When Mrs. Woodry takes Tommy to apologize to the Kellersons, he refuses, and they become suspicious of him. When Mrs. Woodry leaves to care for a sick relative, and Mr. Woodry is away at his night job, the murderous neighbors plan to kill Tommy, who has been locked in his room by his father to prevent other escapades. Under the pretense of going to the police, the Kellersons take Tommy to a dark alley, where they try to kill him. Tommy escapes, but the pair quickly recaptures him, taking him to their apartment in a taxi. Tommy screams at a policeman for help, but the officer remembers Tommy as the boy who came to the station earlier and failed to convince the police. The Kellersons fool the cab driver by posing as Tommy's parents. Returning home from work early, Mr. Woodry discovers Tommy missing and asks a neighborhood police officer for help. The officer uses a police box to request a radio car.

Meanwhile, the Kellersons have Tommy secured in their apartment. Tommy escapes and climbs onto the roof, and he is pursued by Mr. Kellerson to a nearby building that is in the process of being demolished. The police officer suggests that Tommy went to see his mother, and he and Mr. Woodry leave the tenement. Tommy sees his father leave in his car and shouts for him, the sound of which alerts Mr. Kellerson to Tommy's location. The chase resumes with Tommy finding the body of the dead sailor and scrambling upstairs; when Kellerson follows the stairwell collapses, leaving him struggling to gain sure footing as he continues grasping for Tommy. Tommy pushes a rafter aside, causing it to collapse and sending Kellerson falling to his death, but the young boy is left stranded on the remainder of the beam suspended many stories above the ground. Neighbors hear his cries for help and send for fire and rescue personnel. A collapsable net is set up below Tommy, and he is encouraged to jump to safety before the beam collapses.

Tommy explains everything as he is escorted to a police cruiser, including where to find Mrs. Kellerson and the murder victim. His father assures him how proud he is as they ride to the police station, and Tommy promises to stop inventing stories.

Cast
 Barbara Hale as Mrs. Mary Woodry
 Arthur Kennedy as Mr. Ed Woodry
 Paul Stewart as Joe Kellerson
 Ruth Roman as Mrs. Jean Kellerson
 Bobby Driscoll as Tommy Woodry
 Anthony Ross as Detective Ross (uncredited)

Production
The story "The Boy Cried Murder" was published in 1947 and optioned by RKO who assigned Fredrick Ullman to produce. Ullman had been head of RKO's documentary and shorts department. Dickie Tyler, who had been in The Bells of St Marys and Christopher Blake was mentioned as a possible star. The film was to be made at RKO's Pathe Studio in New York.

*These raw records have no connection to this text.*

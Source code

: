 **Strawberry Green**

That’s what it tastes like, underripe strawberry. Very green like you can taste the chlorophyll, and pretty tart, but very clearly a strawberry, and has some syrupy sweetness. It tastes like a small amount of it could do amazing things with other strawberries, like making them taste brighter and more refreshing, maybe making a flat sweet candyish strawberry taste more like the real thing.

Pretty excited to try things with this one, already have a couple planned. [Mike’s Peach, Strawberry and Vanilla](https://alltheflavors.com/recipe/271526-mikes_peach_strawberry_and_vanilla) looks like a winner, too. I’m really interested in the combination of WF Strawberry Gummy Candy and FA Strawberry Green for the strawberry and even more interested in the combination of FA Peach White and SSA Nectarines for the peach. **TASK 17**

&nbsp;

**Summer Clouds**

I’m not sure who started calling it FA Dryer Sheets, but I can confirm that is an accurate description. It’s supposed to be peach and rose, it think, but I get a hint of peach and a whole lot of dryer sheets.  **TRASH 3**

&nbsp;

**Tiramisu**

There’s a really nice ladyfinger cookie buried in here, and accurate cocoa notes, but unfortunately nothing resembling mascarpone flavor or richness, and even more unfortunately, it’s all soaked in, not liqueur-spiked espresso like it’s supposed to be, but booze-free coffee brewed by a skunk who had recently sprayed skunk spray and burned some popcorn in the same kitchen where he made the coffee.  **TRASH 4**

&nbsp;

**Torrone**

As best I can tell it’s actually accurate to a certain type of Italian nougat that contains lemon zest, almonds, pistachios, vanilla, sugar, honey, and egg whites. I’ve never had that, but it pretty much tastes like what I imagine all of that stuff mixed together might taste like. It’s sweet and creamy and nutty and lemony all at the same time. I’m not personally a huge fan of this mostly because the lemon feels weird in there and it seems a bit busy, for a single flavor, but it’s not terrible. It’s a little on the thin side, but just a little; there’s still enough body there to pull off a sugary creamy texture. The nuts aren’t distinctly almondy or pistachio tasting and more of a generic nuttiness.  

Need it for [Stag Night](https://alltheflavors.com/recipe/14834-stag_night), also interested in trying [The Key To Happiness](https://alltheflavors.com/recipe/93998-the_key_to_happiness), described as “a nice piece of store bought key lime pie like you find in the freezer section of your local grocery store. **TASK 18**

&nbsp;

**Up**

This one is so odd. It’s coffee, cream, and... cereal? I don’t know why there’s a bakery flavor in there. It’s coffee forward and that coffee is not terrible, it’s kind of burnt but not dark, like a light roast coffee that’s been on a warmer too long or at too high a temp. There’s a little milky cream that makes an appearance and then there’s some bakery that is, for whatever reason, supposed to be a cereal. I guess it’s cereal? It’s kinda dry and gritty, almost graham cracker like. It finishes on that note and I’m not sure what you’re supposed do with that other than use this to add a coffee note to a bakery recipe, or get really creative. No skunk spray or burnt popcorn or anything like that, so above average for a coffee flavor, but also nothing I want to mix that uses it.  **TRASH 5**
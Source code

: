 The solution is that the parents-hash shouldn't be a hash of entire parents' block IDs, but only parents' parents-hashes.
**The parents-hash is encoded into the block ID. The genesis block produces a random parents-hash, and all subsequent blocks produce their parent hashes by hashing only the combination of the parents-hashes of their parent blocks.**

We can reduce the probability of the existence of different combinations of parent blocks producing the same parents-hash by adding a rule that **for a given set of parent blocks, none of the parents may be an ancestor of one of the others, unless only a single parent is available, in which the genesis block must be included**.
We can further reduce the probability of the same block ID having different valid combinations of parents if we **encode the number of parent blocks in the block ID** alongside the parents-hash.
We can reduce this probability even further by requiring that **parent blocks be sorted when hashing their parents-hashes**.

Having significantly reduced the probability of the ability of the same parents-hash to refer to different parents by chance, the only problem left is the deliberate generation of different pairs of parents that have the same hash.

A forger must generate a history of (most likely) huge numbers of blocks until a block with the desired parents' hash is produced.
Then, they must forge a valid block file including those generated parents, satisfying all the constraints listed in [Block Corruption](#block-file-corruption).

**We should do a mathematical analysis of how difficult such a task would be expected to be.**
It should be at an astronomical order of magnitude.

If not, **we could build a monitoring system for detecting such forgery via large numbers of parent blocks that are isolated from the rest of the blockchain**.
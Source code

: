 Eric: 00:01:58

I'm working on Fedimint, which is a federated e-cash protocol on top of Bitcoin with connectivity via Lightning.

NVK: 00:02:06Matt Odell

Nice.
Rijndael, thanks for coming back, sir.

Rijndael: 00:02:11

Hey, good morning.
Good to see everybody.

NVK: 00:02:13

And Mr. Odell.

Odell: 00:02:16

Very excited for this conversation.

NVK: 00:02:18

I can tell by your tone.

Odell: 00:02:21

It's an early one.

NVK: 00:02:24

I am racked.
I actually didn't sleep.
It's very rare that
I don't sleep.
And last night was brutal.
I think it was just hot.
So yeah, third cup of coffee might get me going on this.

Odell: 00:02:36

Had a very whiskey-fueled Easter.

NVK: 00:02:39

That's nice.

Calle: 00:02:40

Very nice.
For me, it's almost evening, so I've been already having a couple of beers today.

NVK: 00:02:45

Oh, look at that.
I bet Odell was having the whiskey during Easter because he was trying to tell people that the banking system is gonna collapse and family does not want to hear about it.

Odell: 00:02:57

Mel Dinelli, who had written The Spiral Staircase for RKO production chief Dore Schary, adapted the story for the screen, and the movie was given the title of The Window. Ted Tetzlaff was given the job of directing.

Ullman wanted to use a semi-documentary style as he came from that background. RKO executives decided to film in Hollywood then changed their mind and went back to New York. Filming started 10 November 1947. It was the first movie RKO shot in that city in a long time. By the time that the film was ready for release in 1948, the millionaire Howard Hughes had taken over the studio and refused to release it, saying it wouldn't make any money and that Bobby Driscoll wasn't much of an actor. However, in 1949, he was persuaded to release it, and it became a critical and financial success, earning many times its production costs. Driscoll was awarded the Juvenile Oscar for his outstanding performance in it.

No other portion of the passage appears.